The researchers, who published their work in the American Journal of Men’s Health, said that fathers who put on weight were at higher risk for health problems. The study leader from Northwestern University in Chicago, Dr. Craig Garfield, said, “The more weight the fathers gain and the higher their body mass index, the greater risk they have for developing heart disease as well as diabetes and cancer.”
Ironically, the researchers found that even fathers who didn’t live with their children put on this weight, although they didn’t do so as quickly as did live-in dads.
They found, overall, for a six foot tall man, that those who had a first child put on 4.4 pounds, those who had a child but didn’t live with their children put on 3.3 pounds and men who didn’t have children lost 1.4 pounds.
Dr. Garfield emphasized that the study should teach general practitioners to speak with their patients about their health.
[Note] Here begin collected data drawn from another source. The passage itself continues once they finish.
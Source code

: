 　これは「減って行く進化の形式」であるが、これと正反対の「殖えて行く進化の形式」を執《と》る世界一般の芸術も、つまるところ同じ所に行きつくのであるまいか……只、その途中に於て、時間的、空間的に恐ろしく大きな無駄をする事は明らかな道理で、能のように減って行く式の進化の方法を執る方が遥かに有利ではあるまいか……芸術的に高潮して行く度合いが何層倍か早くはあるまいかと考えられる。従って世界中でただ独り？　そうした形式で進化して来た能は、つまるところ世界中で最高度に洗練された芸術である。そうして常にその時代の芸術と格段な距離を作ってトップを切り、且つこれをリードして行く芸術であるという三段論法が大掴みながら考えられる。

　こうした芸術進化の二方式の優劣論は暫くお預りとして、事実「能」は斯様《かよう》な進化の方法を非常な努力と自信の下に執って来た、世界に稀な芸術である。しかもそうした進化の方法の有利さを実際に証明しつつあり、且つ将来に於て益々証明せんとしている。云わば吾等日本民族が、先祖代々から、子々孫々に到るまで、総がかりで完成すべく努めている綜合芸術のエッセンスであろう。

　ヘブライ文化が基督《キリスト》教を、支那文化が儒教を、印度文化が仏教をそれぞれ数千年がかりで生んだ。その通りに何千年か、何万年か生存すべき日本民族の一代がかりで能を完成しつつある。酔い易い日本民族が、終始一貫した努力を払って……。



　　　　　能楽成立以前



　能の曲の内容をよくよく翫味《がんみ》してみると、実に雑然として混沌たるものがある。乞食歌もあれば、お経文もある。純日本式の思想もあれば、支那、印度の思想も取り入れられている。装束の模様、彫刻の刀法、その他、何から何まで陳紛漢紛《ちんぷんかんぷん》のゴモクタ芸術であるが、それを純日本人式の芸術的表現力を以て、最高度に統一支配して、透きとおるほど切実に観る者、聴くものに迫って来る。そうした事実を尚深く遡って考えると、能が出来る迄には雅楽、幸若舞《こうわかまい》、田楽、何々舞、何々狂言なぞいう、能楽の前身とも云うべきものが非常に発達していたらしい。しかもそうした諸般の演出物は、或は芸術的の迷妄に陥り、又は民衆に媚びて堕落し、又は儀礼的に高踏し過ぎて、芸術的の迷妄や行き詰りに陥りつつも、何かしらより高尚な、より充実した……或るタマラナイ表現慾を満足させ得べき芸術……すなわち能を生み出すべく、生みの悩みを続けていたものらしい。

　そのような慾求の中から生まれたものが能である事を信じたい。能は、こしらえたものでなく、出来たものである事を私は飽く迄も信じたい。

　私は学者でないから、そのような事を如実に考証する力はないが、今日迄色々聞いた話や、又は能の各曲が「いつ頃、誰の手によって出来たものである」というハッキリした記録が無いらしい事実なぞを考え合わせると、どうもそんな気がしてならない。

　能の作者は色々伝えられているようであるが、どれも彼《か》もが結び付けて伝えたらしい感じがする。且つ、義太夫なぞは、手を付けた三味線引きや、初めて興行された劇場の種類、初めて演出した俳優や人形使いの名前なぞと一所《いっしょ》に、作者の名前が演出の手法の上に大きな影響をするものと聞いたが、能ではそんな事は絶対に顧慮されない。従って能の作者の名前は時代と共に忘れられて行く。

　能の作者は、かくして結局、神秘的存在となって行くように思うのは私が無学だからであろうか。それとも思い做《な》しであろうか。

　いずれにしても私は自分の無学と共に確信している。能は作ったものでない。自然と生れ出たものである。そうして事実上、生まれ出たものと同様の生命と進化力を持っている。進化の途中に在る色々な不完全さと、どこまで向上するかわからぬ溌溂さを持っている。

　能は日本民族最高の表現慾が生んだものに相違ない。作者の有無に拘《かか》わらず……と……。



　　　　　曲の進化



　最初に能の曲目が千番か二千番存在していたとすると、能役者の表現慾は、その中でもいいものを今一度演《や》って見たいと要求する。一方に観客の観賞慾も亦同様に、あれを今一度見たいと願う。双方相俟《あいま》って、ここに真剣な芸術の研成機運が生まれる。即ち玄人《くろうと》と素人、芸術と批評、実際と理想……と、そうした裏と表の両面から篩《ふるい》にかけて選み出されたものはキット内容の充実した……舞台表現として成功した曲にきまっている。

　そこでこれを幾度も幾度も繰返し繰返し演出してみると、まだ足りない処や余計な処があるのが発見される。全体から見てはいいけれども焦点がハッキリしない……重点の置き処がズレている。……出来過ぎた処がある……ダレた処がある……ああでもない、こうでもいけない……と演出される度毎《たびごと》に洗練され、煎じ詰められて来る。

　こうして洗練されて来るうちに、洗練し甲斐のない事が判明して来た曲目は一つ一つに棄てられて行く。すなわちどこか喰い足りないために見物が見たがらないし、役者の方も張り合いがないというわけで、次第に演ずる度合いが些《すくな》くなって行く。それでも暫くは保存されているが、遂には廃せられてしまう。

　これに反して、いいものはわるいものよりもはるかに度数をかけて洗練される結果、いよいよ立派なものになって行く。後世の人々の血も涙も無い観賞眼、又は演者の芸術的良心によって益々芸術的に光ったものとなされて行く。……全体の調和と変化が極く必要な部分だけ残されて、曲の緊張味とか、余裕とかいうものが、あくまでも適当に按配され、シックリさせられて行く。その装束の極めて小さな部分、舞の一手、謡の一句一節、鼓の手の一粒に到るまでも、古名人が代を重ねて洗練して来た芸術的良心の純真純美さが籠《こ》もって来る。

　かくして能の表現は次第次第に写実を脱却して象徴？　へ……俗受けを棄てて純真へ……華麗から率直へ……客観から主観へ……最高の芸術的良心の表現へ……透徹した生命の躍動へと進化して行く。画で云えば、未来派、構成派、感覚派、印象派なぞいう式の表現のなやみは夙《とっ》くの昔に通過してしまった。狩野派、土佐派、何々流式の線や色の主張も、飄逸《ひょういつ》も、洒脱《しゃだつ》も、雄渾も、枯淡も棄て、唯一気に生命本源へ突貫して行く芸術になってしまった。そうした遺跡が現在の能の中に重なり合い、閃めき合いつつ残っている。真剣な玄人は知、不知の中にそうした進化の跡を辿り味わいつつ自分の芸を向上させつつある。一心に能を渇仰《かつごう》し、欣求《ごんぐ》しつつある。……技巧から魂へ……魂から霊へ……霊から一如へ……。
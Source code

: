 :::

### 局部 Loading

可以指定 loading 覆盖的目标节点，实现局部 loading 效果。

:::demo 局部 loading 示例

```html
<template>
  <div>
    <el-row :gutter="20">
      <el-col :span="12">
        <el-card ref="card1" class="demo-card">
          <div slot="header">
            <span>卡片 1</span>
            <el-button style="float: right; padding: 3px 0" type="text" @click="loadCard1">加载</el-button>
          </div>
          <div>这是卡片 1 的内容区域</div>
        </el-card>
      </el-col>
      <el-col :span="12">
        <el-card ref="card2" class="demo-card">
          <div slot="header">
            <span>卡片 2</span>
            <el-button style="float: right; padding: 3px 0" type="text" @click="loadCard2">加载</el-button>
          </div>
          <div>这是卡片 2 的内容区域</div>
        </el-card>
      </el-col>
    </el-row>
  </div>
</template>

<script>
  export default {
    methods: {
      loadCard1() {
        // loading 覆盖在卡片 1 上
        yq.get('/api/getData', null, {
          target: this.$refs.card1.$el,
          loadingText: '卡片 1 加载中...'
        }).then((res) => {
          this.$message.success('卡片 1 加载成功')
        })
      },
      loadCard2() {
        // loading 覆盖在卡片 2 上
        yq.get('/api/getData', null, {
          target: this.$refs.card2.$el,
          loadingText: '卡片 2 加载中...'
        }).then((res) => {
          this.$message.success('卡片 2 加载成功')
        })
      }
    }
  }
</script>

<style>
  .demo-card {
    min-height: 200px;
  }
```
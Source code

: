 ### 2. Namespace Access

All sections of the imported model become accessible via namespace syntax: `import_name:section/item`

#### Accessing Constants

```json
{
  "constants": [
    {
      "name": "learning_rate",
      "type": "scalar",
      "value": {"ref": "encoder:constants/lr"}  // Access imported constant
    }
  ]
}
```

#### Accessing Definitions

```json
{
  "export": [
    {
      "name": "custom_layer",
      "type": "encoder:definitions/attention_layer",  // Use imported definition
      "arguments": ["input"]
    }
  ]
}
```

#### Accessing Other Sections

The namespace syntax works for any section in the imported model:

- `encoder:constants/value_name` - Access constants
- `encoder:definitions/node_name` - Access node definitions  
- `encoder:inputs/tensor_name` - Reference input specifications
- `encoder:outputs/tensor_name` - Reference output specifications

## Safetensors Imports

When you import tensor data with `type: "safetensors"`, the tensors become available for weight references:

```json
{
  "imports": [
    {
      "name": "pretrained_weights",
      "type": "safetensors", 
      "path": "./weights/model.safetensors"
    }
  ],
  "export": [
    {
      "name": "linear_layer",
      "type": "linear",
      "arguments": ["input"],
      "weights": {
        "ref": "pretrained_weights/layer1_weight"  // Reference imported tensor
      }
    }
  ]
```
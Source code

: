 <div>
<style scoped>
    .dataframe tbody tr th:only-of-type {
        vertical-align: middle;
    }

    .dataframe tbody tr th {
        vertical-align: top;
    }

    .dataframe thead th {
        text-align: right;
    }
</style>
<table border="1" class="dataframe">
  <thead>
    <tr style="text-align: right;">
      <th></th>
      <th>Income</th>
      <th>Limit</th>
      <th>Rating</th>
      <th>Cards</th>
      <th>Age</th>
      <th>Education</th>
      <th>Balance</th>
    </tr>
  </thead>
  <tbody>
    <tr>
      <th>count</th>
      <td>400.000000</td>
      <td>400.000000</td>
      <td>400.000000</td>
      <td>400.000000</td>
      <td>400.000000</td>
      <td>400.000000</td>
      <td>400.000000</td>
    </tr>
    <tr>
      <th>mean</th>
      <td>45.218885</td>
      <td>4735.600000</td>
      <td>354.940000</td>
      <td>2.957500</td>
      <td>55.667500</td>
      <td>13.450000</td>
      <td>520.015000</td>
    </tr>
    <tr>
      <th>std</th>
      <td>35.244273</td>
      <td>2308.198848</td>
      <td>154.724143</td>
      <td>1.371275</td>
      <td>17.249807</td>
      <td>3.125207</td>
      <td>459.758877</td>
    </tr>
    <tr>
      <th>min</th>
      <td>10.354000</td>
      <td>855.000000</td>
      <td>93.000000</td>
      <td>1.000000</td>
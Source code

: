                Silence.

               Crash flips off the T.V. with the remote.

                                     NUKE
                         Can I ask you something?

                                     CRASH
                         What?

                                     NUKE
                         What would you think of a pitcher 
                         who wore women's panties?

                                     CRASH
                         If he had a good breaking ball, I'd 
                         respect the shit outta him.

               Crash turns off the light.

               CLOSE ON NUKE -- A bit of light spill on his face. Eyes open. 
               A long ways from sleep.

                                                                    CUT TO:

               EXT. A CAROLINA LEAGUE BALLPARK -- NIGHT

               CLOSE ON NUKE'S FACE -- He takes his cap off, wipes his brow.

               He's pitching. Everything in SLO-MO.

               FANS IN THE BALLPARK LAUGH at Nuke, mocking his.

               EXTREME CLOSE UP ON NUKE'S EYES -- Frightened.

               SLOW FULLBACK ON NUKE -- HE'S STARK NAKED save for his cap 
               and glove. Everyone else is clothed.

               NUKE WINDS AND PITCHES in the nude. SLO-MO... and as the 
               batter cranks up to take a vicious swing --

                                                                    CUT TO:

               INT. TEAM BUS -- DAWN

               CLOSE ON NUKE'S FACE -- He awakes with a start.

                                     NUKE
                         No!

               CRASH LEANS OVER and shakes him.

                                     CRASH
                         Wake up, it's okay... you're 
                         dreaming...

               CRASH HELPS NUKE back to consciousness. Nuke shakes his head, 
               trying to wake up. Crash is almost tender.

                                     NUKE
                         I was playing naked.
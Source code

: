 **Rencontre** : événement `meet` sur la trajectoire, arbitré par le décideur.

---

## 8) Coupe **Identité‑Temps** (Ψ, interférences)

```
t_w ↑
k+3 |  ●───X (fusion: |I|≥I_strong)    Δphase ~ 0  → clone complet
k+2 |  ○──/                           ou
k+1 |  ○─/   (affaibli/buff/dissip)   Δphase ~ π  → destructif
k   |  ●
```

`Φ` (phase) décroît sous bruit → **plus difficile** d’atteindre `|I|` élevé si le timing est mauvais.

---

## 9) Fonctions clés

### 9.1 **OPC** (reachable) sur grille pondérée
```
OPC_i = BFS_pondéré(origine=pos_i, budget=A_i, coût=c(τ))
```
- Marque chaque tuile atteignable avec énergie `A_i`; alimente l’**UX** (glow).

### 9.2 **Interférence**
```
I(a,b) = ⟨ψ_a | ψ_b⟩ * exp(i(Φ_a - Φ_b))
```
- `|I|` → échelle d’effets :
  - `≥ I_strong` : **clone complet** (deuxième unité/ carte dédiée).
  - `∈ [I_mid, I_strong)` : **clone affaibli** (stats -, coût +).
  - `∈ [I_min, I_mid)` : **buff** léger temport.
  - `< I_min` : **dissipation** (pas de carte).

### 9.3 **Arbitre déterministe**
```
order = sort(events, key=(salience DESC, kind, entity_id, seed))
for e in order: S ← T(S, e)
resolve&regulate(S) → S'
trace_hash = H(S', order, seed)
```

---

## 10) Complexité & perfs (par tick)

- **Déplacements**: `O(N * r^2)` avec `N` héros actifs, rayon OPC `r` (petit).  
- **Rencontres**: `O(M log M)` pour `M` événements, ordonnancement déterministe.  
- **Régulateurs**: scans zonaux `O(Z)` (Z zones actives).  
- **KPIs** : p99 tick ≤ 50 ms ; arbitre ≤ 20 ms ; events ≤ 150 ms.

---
As he said, “New dads are coming into the health care system as a paediatric chaperone.This is an opportunity to talk about things that are important for dads’ health and the child’s health and to offer dads nutritional counselling and mental health education.We now realise the transition to fatherhood is an important developmental life stage for men’s health.It’s a magical moment where so many things change in a man’s life. Now the medical field needs to think about how can we help these men of child-rearing age who often don’t come to the doctor’s office for themselves.”